_Problem details_. Return only the lines starting at the line that contains "between the finite" and ending with the final line of the listing; include both endpoints.

⁂

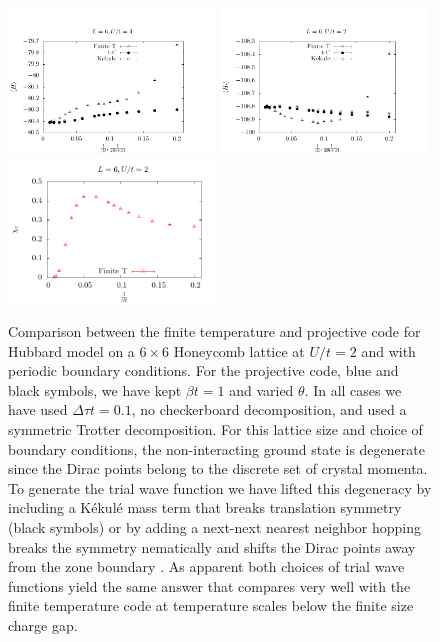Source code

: \begin{figure}
\center
\includegraphics[width=0.49\textwidth]{Figures/Projector/Proj_ener.pdf}
\includegraphics[width=0.49\textwidth]{Figures/Projector/Proj_kin.pdf} \\
\includegraphics[width=0.49\textwidth]{Figures/Projector/Proj_chi.pdf}

	\caption{Comparison between the finite temperature and projective code for     Hubbard model on a $6 \times 6 $  Honeycomb lattice at $U/t=2$ and with periodic boundary conditions.   For the projective code,  blue and black symbols,  we have kept $\beta t = 1$ and  varied $\theta$. In all cases   we have used  $\Delta \tau t = 0.1$, no checkerboard decomposition,  and used a symmetric Trotter decomposition.  For this lattice size and choice of boundary conditions, the non-interacting ground state is degenerate since the Dirac   points  belong to the discrete set  of crystal momenta.  To generate the trial wave function we  have lifted this degeneracy by including a K\'ekul\' e mass term  \cite{Lang13} that breaks translation symmetry  (black symbols)  or by adding a  next-next nearest neighbor hopping  breaks the symmetry nematically  and shifts the Dirac points away from the zone boundary  \cite{Ixert14}. As apparent both choices of  trial wave functions yield the same answer  that compares very well with the finite temperature code at temperature scales below the finite size charge gap.   }
	\label{PQMC.fig}
\end{figure}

⁂

_Your solution_.
	\caption{Comparison between the finite temperature and projective code for     Hubbard model on a $6 \times 6 $  Honeycomb lattice at $U/t=2$ and with periodic boundary conditions.   For the projective code,  blue and black symbols,  we have kept $\beta t = 1$ and  varied $\theta$. In all cases   we have used  $\Delta \tau t = 0.1$, no checkerboard decomposition,  and used a symmetric Trotter decomposition.  For this lattice size and choice of boundary conditions, the non-interacting ground state is degenerate since the Dirac   points  belong to the discrete set  of crystal momenta.  To generate the trial wave function we  have lifted this degeneracy by including a K\'ekul\' e mass term  \cite{Lang13} that breaks translation symmetry  (black symbols)  or by adding a  next-next nearest neighbor hopping  breaks the symmetry nematically  and shifts the Dirac points away from the zone boundary  \cite{Ixert14}. As apparent both choices of  trial wave functions yield the same answer  that compares very well with the finite temperature code at temperature scales below the finite size charge gap.   }
	\label{PQMC.fig}
\end{figure}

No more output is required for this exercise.